● What this task involves
Please copy every line with the string "envelope" from the entries below.

● Given data

++++++++++

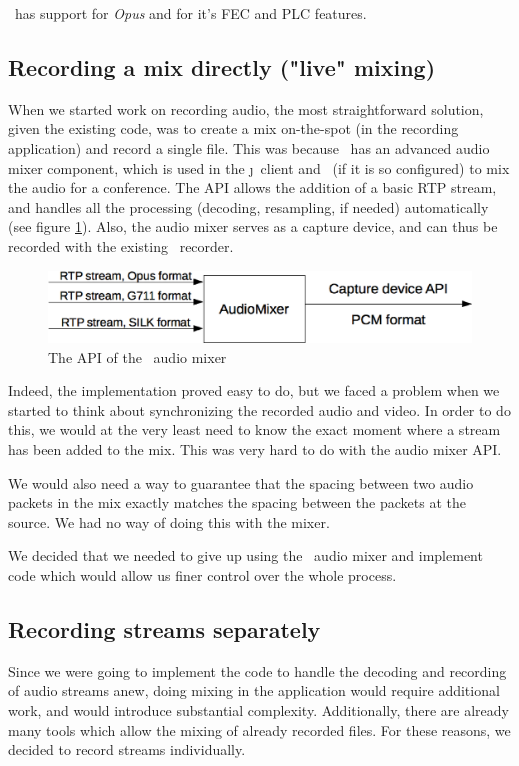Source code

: \documentclass[twoside,openright,a4paper,12pt,english]{article}
\begin{document}
\lj\ has support for \emph{Opus} and for it's FEC and PLC features.


\subsection{Recording a mix directly ("live" mixing)}
When we started work on recording audio, the most straightforward solution,
given the existing code, was to create a mix on-the-spot (in the recording
application) and record a single file. This was because \lj\ has an advanced
audio mixer component, which is used in the \j\ client and \jvb\  (if it is so
configured) to mix the audio for a conference. The API allows the addition of a
basic RTP stream, and handles all the processing (decoding, resampling, if
needed) automatically (see figure \ref{audio-mixer}). Also, the audio mixer
serves as a capture device, and
can thus be recorded with the existing \lj\ recorder.

\begin{figure}[h]
    \includegraphics[width=13cm]{./pics/audio-mixer.eps}
    \caption{The API of the \lj\ audio mixer}
    \label{audio-mixer}
\end{figure}

Indeed, the implementation proved easy to do, but we faced a problem when we
started to think about synchronizing the recorded audio and video. In order to
do this, we would at the very least need to know the exact moment where a
stream has been added to the mix. This was very hard to do with the audio mixer
API.

We would also need a way to guarantee that the spacing between two audio
packets in the mix exactly matches the spacing between the packets at the
source. We had no way of doing this with the mixer.

We decided that we needed to give up using the \lj\ audio mixer and
implement code which would allow us finer control over the whole process.


\subsection{Recording streams separately}
Since we were going to implement the code to handle the decoding and recording
of audio streams anew, doing mixing in the application would require additional
work, and would introduce substantial complexity. Additionally, there are already
many tools which allow the mixing of already recorded files. For these reasons, we
decided to record streams individually.
\end{document}
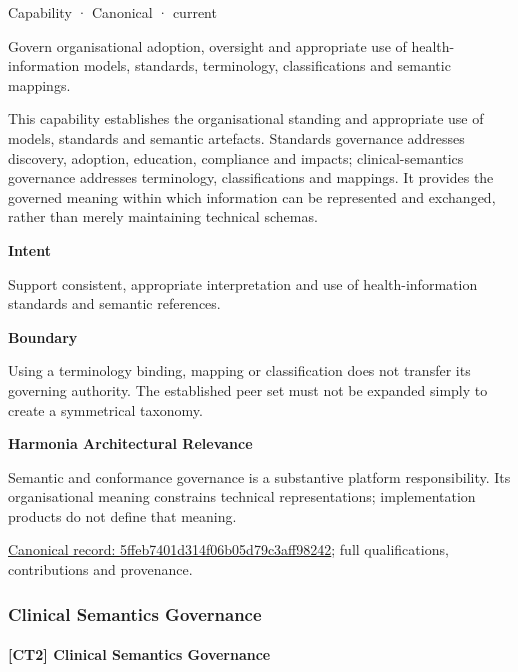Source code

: \label{element:5ffeb7401d314f06b05d79c3aff98242}
{\small Capability · Canonical · current}\par

Govern organisational adoption, oversight and appropriate use of health-information models, standards, terminology, classifications and semantic mappings.



This capability establishes the organisational standing and appropriate use of models, standards and semantic artefacts. Standards governance addresses discovery, adoption, education, compliance and impacts; clinical-semantics governance addresses terminology, classifications and mappings. It provides the governed meaning within which information can be represented and exchanged, rather than merely maintaining technical schemas.



\textbf{Intent}



Support consistent, appropriate interpretation and use of health-information standards and semantic references.



\textbf{Boundary}



Using a terminology binding, mapping or classification does not transfer its governing authority. The established peer set must not be expanded simply to create a symmetrical taxonomy.



\textbf{Harmonia Architectural Relevance}



Semantic and conformance governance is a substantive platform responsibility. Its organisational meaning constrains technical representations; implementation products do not define that meaning.


{\footnotesize \href{../../../../continuum/strategy/capability/5ffeb7401d314f06b05d79c3aff98242.md}{Canonical record: 5ffeb7401d314f06b05d79c3aff98242}; full qualifications, contributions and provenance.}\par
\subsubsection{Clinical Semantics Governance}

\paragraph{[CT2] Clinical Semantics Governance}

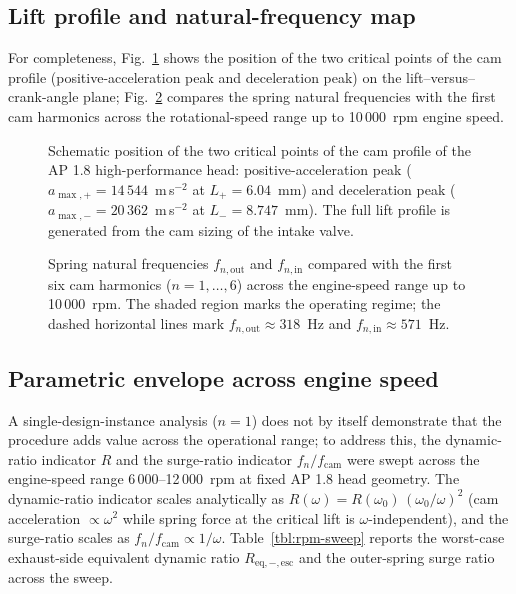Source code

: \subsection{Lift profile and natural-frequency map}
\label{sec:res-curves}

For completeness, Fig.~\ref{fig:lift} shows the position of the two
critical points of the cam profile (positive-acceleration peak and
deceleration peak) on the lift--versus--crank-angle plane;
Fig.~\ref{fig:fn} compares the spring natural frequencies with the
first cam harmonics across the rotational-speed range up to
10\,000~rpm engine speed.

\begin{figure}[!htbp]
 \centering
 \resizebox{\linewidth}{!}{}
 \caption{Schematic position of the two critical points of the cam profile of the AP 1.8 high-performance head: positive-acceleration peak ($a_{\max,+}=14\,544$~m\,s$^{-2}$ at $L_{+}=6.04$~mm) and deceleration peak ($a_{\max,-}=20\,362$~m\,s$^{-2}$ at $L_{-}=8.747$~mm). The full lift profile is generated from the cam sizing of the intake valve.}\label{fig:lift}
\end{figure}

\begin{figure}[!htbp]
 \centering
 \resizebox{\linewidth}{!}{}
 \caption{Spring natural frequencies $f_{n,\mathrm{out}}$ and $f_{n,\mathrm{in}}$ compared with the first six cam harmonics ($n=1,\dots,6$) across the engine-speed range up to 10\,000~rpm. The shaded region marks the operating regime; the dashed horizontal lines mark $f_{n,\mathrm{out}}\approx 318$~Hz and $f_{n,\mathrm{in}}\approx 571$~Hz.}\label{fig:fn}
\end{figure}

\subsection{Parametric envelope across engine speed}
\label{sec:res-envelope}

A single-design-instance analysis ($n=1$) does not by itself
demonstrate that the procedure adds value across the operational
range; to address this, the dynamic-ratio indicator $R$ and the
surge-ratio indicator $f_{n}/f_{\mathrm{cam}}$ were swept across the
engine-speed range 6\,000--12\,000~rpm at fixed AP 1.8 head
geometry. The dynamic-ratio indicator scales analytically as
$R(\omega)=R(\omega_{0})\,(\omega_{0}/\omega)^{2}$ (cam acceleration
$\propto \omega^{2}$ while spring force at the critical lift is
$\omega$-independent), and the surge-ratio scales as
$f_{n}/f_{\mathrm{cam}}\propto 1/\omega$. Table~\ref{tbl:rpm-sweep}
reports the worst-case exhaust-side equivalent dynamic ratio
$R_{\mathrm{eq},-,\mathrm{esc}}$ and the outer-spring surge ratio
across the sweep.

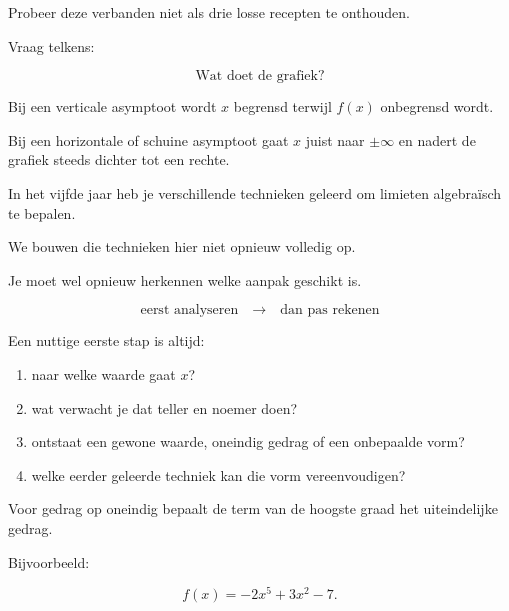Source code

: \documentclass{ximera}
\begin{document}
\begin{opmerking}
Probeer deze verbanden niet als drie losse recepten te onthouden.

Vraag telkens:

\[
\boxed{\text{Wat doet de grafiek?}}
\]

Bij een verticale asymptoot wordt $x$ begrensd terwijl $f(x)$
onbegrensd wordt.

Bij een horizontale of schuine asymptoot gaat $x$ juist naar
$\pm\infty$ en nadert de grafiek steeds dichter tot een rechte.
\end{opmerking}




In het vijfde jaar heb je verschillende technieken geleerd om
limieten algebraïsch te bepalen.

We bouwen die technieken hier niet opnieuw volledig op.

Je moet wel opnieuw herkennen welke aanpak geschikt is.

\begin{center}
\[
\boxed{
\text{eerst analyseren}
\quad\longrightarrow\quad
\text{dan pas rekenen}
}
\]
\end{center}

Een nuttige eerste stap is altijd:

\begin{enumerate}
  \item naar welke waarde gaat $x$?
  \item wat verwacht je dat teller en noemer doen?
  \item ontstaat een gewone waarde, oneindig gedrag of een
        onbepaalde vorm?
  \item welke eerder geleerde techniek kan die vorm vereenvoudigen?
\end{enumerate}




Voor gedrag op oneindig bepaalt de term van de hoogste graad het
uiteindelijke gedrag.

Bijvoorbeeld:

\[
f(x)=-2x^5+3x^2-7.
\]
\end{document}
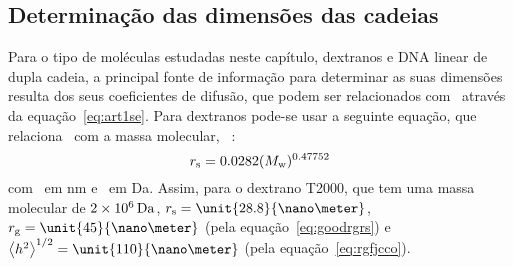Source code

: \subsection{Determinação das dimensões das cadeias}
Para o tipo de moléculas estudadas neste capítulo, dextranos e DNA linear de dupla cadeia, a principal fonte de informação para determinar as suas dimensões resulta dos seus coeficientes de difusão, que podem ser relacionados com \raiostokes\ através da equação~\ref{eq:art1se}. Para dextranos pode-se usar a seguinte equação, que relaciona \raiostokes\ com a massa molecular, \massamolecular\ \cite{xenopoulos}:
%
%
%
\begin{equation}
\label{eq:rsvsmxdextran}
r_{\mathrm{s}}=0.0282(M_\mathrm{w})^{0.47752}
\end{equation}
com \raiostokes\ em nm e \massamolecular\ em Da. Assim, para o dextrano T2000, que tem uma massa molecular de $2\times 10^{6}\,\mathrm{Da}$, $\raiostokes=\unit{28.8}{\nano\meter}$, $\raiogiracao=\unit{45}{\nano\meter}$ (pela equação~\ref{eq:goodrgrs}) e $\distanciah=\unit{110}{\nano\meter}$ (pela equação~\ref{eq:rgfjcco}).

++++++++++

● Answer box
\subsection{Parametric envelope across engine speed}
\label{sec:res-envelope}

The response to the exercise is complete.